Grendel is my all time favorite book. Usually I won't read a book more than the once, prefering to pick up something new instead. But Grendel is a book I return to and enjoy often.

As a Christmas gift to the internet I created Grendelbot, a bot tweeting the book line by line.

The bot is built with Clojure and the twitter-api library. While the whole thing is pretty simple there were a couple of complexities:

  • Deciding what to include in a tweet.

    I split the text by punctuation regex (?<=[.!?].)[^1] then combine consecutive short (< 50 characters) sentences up to a limit of 140 characters. After that the sentences are scrubbed of any extranous whitespace before a final process splits any sentences that are too long (> 140 characters).

  • Tweeting in order.

    I wanted this to be able to survive app restarts, and also to reach the end of the text and start again from the beginning. To find the next tweet from the list of all tweets I drop all until the there is a equality match with the last tweet made. Then that is dropped too and then next one is set to go. The list of possible tweets is wrapped in cycle so that after reaching the end of the book the tweets will continue from the beginning.

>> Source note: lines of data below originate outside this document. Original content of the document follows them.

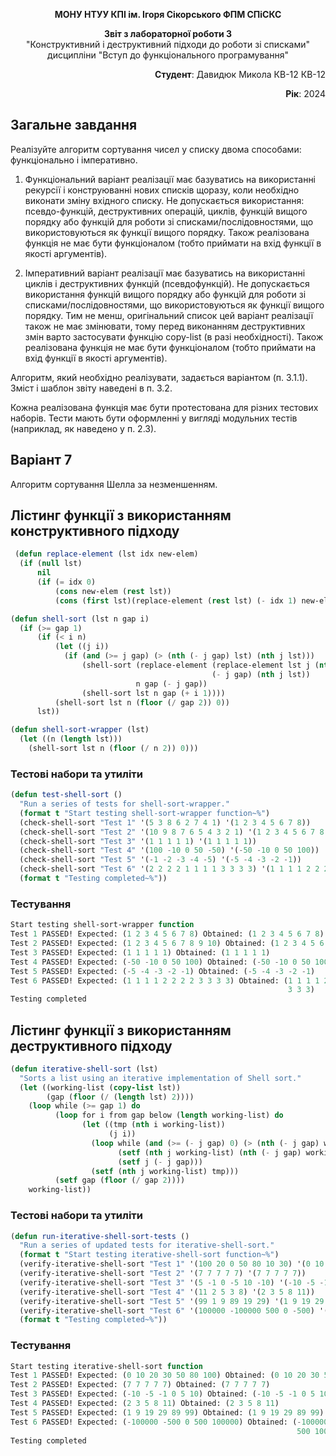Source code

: <p align="center"><b>МОНУ НТУУ КПІ ім. Ігоря Сікорського ФПМ СПіСКС</b></p>
<p align="center">
<b>Звіт з лабораторної роботи 3</b><br/>
"Конструктивний і деструктивний підходи до роботи зі списками"<br/>
дисципліни "Вступ до функціонального програмування"
</p>
<p align="right"><b>Студент</b>: Давидюк Микола КВ-12 КВ-12</p>
<p align="right"><b>Рік</b>: 2024</p>

## Загальне завдання
Реалізуйте алгоритм сортування чисел у списку двома способами: функціонально і
імперативно.
1. Функціональний варіант реалізації має базуватись на використанні рекурсії і
конструюванні нових списків щоразу, коли необхідно виконати зміну вхідного списку.
Не допускається використання: псевдо-функцій, деструктивних операцій, циклів,
функцій вищого порядку або функцій для роботи зі списками/послідовностями, що
використовуються як функції вищого порядку. Також реалізована функція не має
бути функціоналом (тобто приймати на вхід функції в якості аргументів).

2. Імперативний варіант реалізації має базуватись на використанні циклів і
деструктивних функцій (псевдофункцій). Не допускається використання функцій
вищого порядку або функцій для роботи зі списками/послідовностями, що
використовуються як функції вищого порядку. Тим не менш, оригінальний список
цей варіант реалізації також не має змінювати, тому перед виконанням
деструктивних змін варто застосувати функцію copy-list (в разі необхідності).
Також реалізована функція не має бути функціоналом (тобто приймати на вхід
функції в якості аргументів).

Алгоритм, який необхідно реалізувати, задається варіантом (п. 3.1.1). Зміст і шаблон звіту
наведені в п. 3.2.

Кожна реалізована функція має бути протестована для різних тестових наборів. Тести
мають бути оформленні у вигляді модульних тестів (наприклад, як наведено у п. 2.3).

## Варіант 7

Алгоритм сортування Шелла за незменшенням.

## Лістинг функції з використанням конструктивного підходу
```lisp
 (defun replace-element (lst idx new-elem)
  (if (null lst)
      nil
      (if (= idx 0)
          (cons new-elem (rest lst))
          (cons (first lst)(replace-element (rest lst) (- idx 1) new-elem)))))

(defun shell-sort (lst n gap i)
  (if (>= gap 1)
      (if (< i n)
          (let ((j i))
            (if (and (>= j gap) (> (nth (- j gap) lst) (nth j lst)))
                (shell-sort (replace-element (replace-element lst j (nth (- j gap) lst))
                                             (- j gap) (nth j lst))
                            n gap (- j gap))
                (shell-sort lst n gap (+ i 1))))
          (shell-sort lst n (floor (/ gap 2)) 0))
      lst))

(defun shell-sort-wrapper (lst)
  (let ((n (length lst)))
    (shell-sort lst n (floor (/ n 2)) 0)))
```
### Тестові набори та утиліти
```lisp
(defun test-shell-sort ()
  "Run a series of tests for shell-sort-wrapper."
  (format t "Start testing shell-sort-wrapper function~%")
  (check-shell-sort "Test 1" '(5 3 8 6 2 7 4 1) '(1 2 3 4 5 6 7 8))
  (check-shell-sort "Test 2" '(10 9 8 7 6 5 4 3 2 1) '(1 2 3 4 5 6 7 8 9 10))
  (check-shell-sort "Test 3" '(1 1 1 1 1) '(1 1 1 1 1))
  (check-shell-sort "Test 4" '(100 -10 0 50 -50) '(-50 -10 0 50 100))
  (check-shell-sort "Test 5" '(-1 -2 -3 -4 -5) '(-5 -4 -3 -2 -1))
  (check-shell-sort "Test 6" '(2 2 2 2 1 1 1 1 3 3 3 3) '(1 1 1 1 2 2 2 2 3 3 3 3))
  (format t "Testing completed~%"))

```
### Тестування
```lisp
Start testing shell-sort-wrapper function
Test 1 PASSED! Expected: (1 2 3 4 5 6 7 8) Obtained: (1 2 3 4 5 6 7 8)
Test 2 PASSED! Expected: (1 2 3 4 5 6 7 8 9 10) Obtained: (1 2 3 4 5 6 7 8 9 10)
Test 3 PASSED! Expected: (1 1 1 1 1) Obtained: (1 1 1 1 1)
Test 4 PASSED! Expected: (-50 -10 0 50 100) Obtained: (-50 -10 0 50 100)
Test 5 PASSED! Expected: (-5 -4 -3 -2 -1) Obtained: (-5 -4 -3 -2 -1)
Test 6 PASSED! Expected: (1 1 1 1 2 2 2 2 3 3 3 3) Obtained: (1 1 1 1 2 2 2 2 3
                                                              3 3 3)
Testing completed
```
## Лістинг функції з використанням деструктивного підходу
```lisp
(defun iterative-shell-sort (lst)
  "Sorts a list using an iterative implementation of Shell sort."
  (let ((working-list (copy-list lst))
        (gap (floor (/ (length lst) 2))))
    (loop while (>= gap 1) do
          (loop for i from gap below (length working-list) do
                (let ((tmp (nth i working-list))
                      (j i))
                  (loop while (and (>= (- j gap) 0) (> (nth (- j gap) working-list) tmp)) do
                        (setf (nth j working-list) (nth (- j gap) working-list))
                        (setf j (- j gap)))
                  (setf (nth j working-list) tmp)))
          (setf gap (floor (/ gap 2))))
    working-list))


```
### Тестові набори та утиліти
```lisp
(defun run-iterative-shell-sort-tests ()
  "Run a series of updated tests for iterative-shell-sort."
  (format t "Start testing iterative-shell-sort function~%")
  (verify-iterative-shell-sort "Test 1" '(100 20 0 50 80 10 30) '(0 10 20 30 50 80 100))
  (verify-iterative-shell-sort "Test 2" '(7 7 7 7 7) '(7 7 7 7 7)) 
  (verify-iterative-shell-sort "Test 3" '(5 -1 0 -5 10 -10) '(-10 -5 -1 0 5 10))
  (verify-iterative-shell-sort "Test 4" '(11 2 5 3 8) '(2 3 5 8 11)) 
  (verify-iterative-shell-sort "Test 5" '(99 1 9 89 19 29) '(1 9 19 29 89 99)) 
  (verify-iterative-shell-sort "Test 6" '(100000 -100000 500 0 -500) '(-100000 -500 0 500 100000)) 
  (format t "Testing completed~%"))
```
### Тестування
```lisp
Start testing iterative-shell-sort function
Test 1 PASSED! Expected: (0 10 20 30 50 80 100) Obtained: (0 10 20 30 50 80 100)
Test 2 PASSED! Expected: (7 7 7 7 7) Obtained: (7 7 7 7 7)
Test 3 PASSED! Expected: (-10 -5 -1 0 5 10) Obtained: (-10 -5 -1 0 5 10)
Test 4 PASSED! Expected: (2 3 5 8 11) Obtained: (2 3 5 8 11)
Test 5 PASSED! Expected: (1 9 19 29 89 99) Obtained: (1 9 19 29 89 99)
Test 6 PASSED! Expected: (-100000 -500 0 500 100000) Obtained: (-100000 -500 0
                                                                500 100000)
Testing completed
```
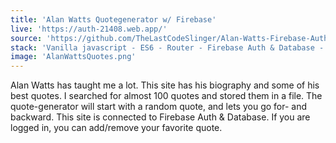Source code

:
 ```yaml
---
title: 'Alan Watts Quotegenerator w/ Firebase'
live: 'https://auth-21408.web.app/'
source: 'https://github.com/TheLastCodeSlinger/Alan-Watts-Firebase-Auth-Data'
stack: 'Vanilla javascript - ES6 - Router - Firebase Auth & Database - Styled gComponents'
image: 'AlanWattsQuotes.png'
---
```


Alan Watts has taught me a lot. This site has his biography and some of his best quotes. I searched for almost 100 quotes and stored them in a file. The quote-generator will start with a random quote, and lets you go for- and backward. This site is connected to Firebase Auth & Database. If you are logged in, you can add/remove your favorite quote.
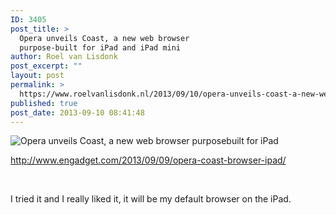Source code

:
 ```yaml
---
ID: 3405
post_title: >
  Opera unveils Coast, a new web browser
  purpose-built for iPad and iPad mini
author: Roel van Lisdonk
post_excerpt: ""
layout: post
permalink: >
  https://www.roelvanlisdonk.nl/2013/09/10/opera-unveils-coast-a-new-web-browser-purpose-built-for-ipad-and-ipad-mini/
published: true
post_date: 2013-09-10 08:41:48
---
```

<p><img alt="Opera unveils Coast, a new web browser purposebuilt for iPad" src="http://www.blogcdn.com/www.engadget.com/media/2013/09/copy-of-screenshot-ipad-01-standard.jpg" /></p>  <p><a href="http://www.engadget.com/2013/09/09/opera-coast-browser-ipad/">http://www.engadget.com/2013/09/09/opera-coast-browser-ipad/</a></p>  <p>&#160;</p>  <p>I tried it and I really liked it, it will be my default browser on the iPad.</p>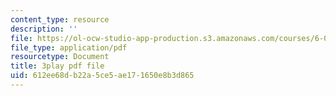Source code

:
 ```yaml
---
content_type: resource
description: ''
file: https://ol-ocw-studio-app-production.s3.amazonaws.com/courses/6-02-introduction-to-eecs-ii-digital-communication-systems-fall-2012/612ee68db22a5ce5ae171650e8b3d865_9HCUnJB9ovk.pdf
file_type: application/pdf
resourcetype: Document
title: 3play pdf file
uid: 612ee68d-b22a-5ce5-ae17-1650e8b3d865
---
```

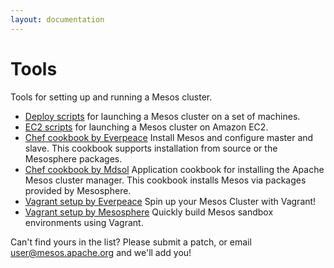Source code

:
 ```yaml
---
layout: documentation
---
```


# Tools

Tools for setting up and running a Mesos cluster.

* [Deploy scripts](deploy-scripts.md) for launching a Mesos cluster on a set of machines.
* [EC2 scripts](ec2-scripts.md) for launching a Mesos cluster on Amazon EC2.
* [Chef cookbook by Everpeace](https://github.com/everpeace/cookbook-mesos) Install Mesos and configure master and slave. This cookbook supports installation from source or the Mesosphere packages.
* [Chef cookbook by Mdsol](https://github.com/mdsol/mesos_cookbook) Application cookbook for installing the Apache Mesos cluster manager. This cookbook installs Mesos via packages provided by Mesosphere.
* [Vagrant setup by Everpeace](https://github.com/everpeace/vagrant-mesos) Spin up your Mesos Cluster with Vagrant!
* [Vagrant setup by Mesosphere](https://github.com/mesosphere/playa-mesos) Quickly build Mesos sandbox environments using Vagrant.

Can't find yours in the list? Please submit a patch, or email user@mesos.apache.org and we'll add you!
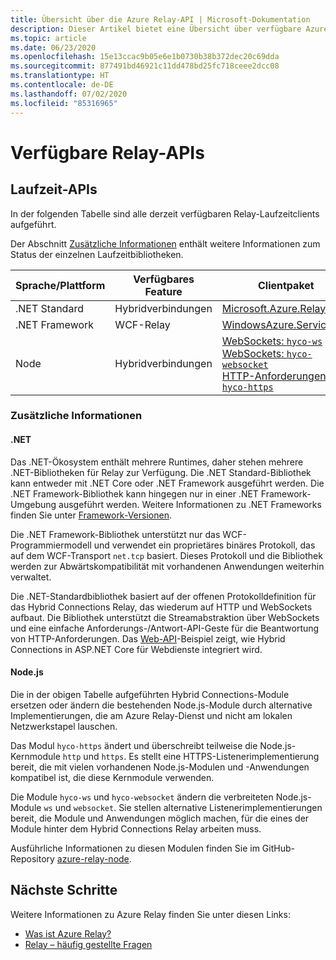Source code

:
 ```yaml
---
title: Übersicht über die Azure Relay-API | Microsoft-Dokumentation
description: Dieser Artikel bietet eine Übersicht über verfügbare Azure Relay-APIs (.NET Standard, .NET Framework, Node.js usw.).
ms.topic: article
ms.date: 06/23/2020
ms.openlocfilehash: 15e13ccac9b05e6e1b0730b38b372dec20c69dda
ms.sourcegitcommit: 877491bd46921c11dd478bd25fc718ceee2dcc08
ms.translationtype: HT
ms.contentlocale: de-DE
ms.lasthandoff: 07/02/2020
ms.locfileid: "85316965"
---
```

# <a name="available-relay-apis"></a>Verfügbare Relay-APIs

## <a name="runtime-apis"></a>Laufzeit-APIs

In der folgenden Tabelle sind alle derzeit verfügbaren Relay-Laufzeitclients aufgeführt.

Der Abschnitt [Zusätzliche Informationen](#additional-information) enthält weitere Informationen zum Status der einzelnen Laufzeitbibliotheken.

| Sprache/Plattform | Verfügbares Feature | Clientpaket | Repository |
| --- | --- | --- | --- |
| .NET Standard | Hybridverbindungen | [Microsoft.Azure.Relay](https://www.nuget.org/packages/Microsoft.Azure.Relay/) | [GitHub](https://github.com/azure/azure-relay-dotnet) |
| .NET Framework | WCF-Relay | [WindowsAzure.ServiceBus](https://www.nuget.org/packages/WindowsAzure.ServiceBus/) | – |
| Node | Hybridverbindungen | [WebSockets: `hyco-ws`](https://www.npmjs.com/package/hyco-ws)<br/>[WebSockets: `hyco-websocket`](https://www.npmjs.com/package/hyco-websocket)<br/>[HTTP-Anforderungen: `hyco-https`](https://www.npmjs.com/package/hyco-https) | [GitHub](https://github.com/Azure/azure-relay-node) |

### <a name="additional-information"></a>Zusätzliche Informationen

#### <a name="net"></a>.NET

Das .NET-Ökosystem enthält mehrere Runtimes, daher stehen mehrere .NET-Bibliotheken für Relay zur Verfügung. Die .NET Standard-Bibliothek kann entweder mit .NET Core oder .NET Framework ausgeführt werden. Die .NET Framework-Bibliothek kann hingegen nur in einer .NET Framework-Umgebung ausgeführt werden. Weitere Informationen zu .NET Frameworks finden Sie unter [Framework-Versionen](/dotnet/articles/standard/frameworks).

Die .NET Framework-Bibliothek unterstützt nur das WCF-Programmiermodell und verwendet ein proprietäres binäres Protokoll, das auf dem WCF-Transport `net.tcp` basiert. Dieses Protokoll und die Bibliothek werden zur Abwärtskompatibilität mit vorhandenen Anwendungen weiterhin verwaltet.

Die .NET-Standardbibliothek basiert auf der offenen Protokolldefinition für das Hybrid Connections Relay, das wiederum auf HTTP und WebSockets aufbaut. Die Bibliothek unterstützt die Streamabstraktion über WebSockets und eine einfache Anforderungs-/Antwort-API-Geste für die Beantwortung von HTTP-Anforderungen. Das [Web-API](https://github.com/Azure/azure-relay-dotnet)-Beispiel zeigt, wie Hybrid Connections in ASP.NET Core für Webdienste integriert wird.

#### <a name="nodejs"></a>Node.js

Die in der obigen Tabelle aufgeführten Hybrid Connections-Module ersetzen oder ändern die bestehenden Node.js-Module durch alternative Implementierungen, die am Azure Relay-Dienst und nicht am lokalen Netzwerkstapel lauschen.

Das Modul `hyco-https` ändert und überschreibt teilweise die Node.js-Kernmodule `http` und `https`. Es stellt eine HTTPS-Listenerimplementierung bereit, die mit vielen vorhandenen Node.js-Modulen und -Anwendungen kompatibel ist, die diese Kernmodule verwenden.

Die Module `hyco-ws` und `hyco-websocket` ändern die verbreiteten Node.js-Module `ws` und `websocket`. Sie stellen alternative Listenerimplementierungen bereit, die Module und Anwendungen möglich machen, für die eines der Module hinter dem Hybrid Connections Relay arbeiten muss.

Ausführliche Informationen zu diesen Modulen finden Sie im GitHub-Repository [azure-relay-node](https://github.com/Azure/azure-relay-node).

## <a name="next-steps"></a>Nächste Schritte

Weitere Informationen zu Azure Relay finden Sie unter diesen Links:
* [Was ist Azure Relay?](relay-what-is-it.md)
* [Relay – häufig gestellte Fragen](relay-faq.md)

The bot is hosted on Heroku, using the scheduler to trigger a single worker dyno once an hour. Heroku is fantastic for Clojure hosting, and for this bot the cost is nothing.

The source is available on GitHub

Grendelbot on twitter is @worldrimwalker, and here is the beginning,

[^1]: The trailing character is required for sentences that end with quotes or parentheses. As a programmer it pains me to see a sentence termination character at not-the-end-of-the-sentence, but ah, so is grammar.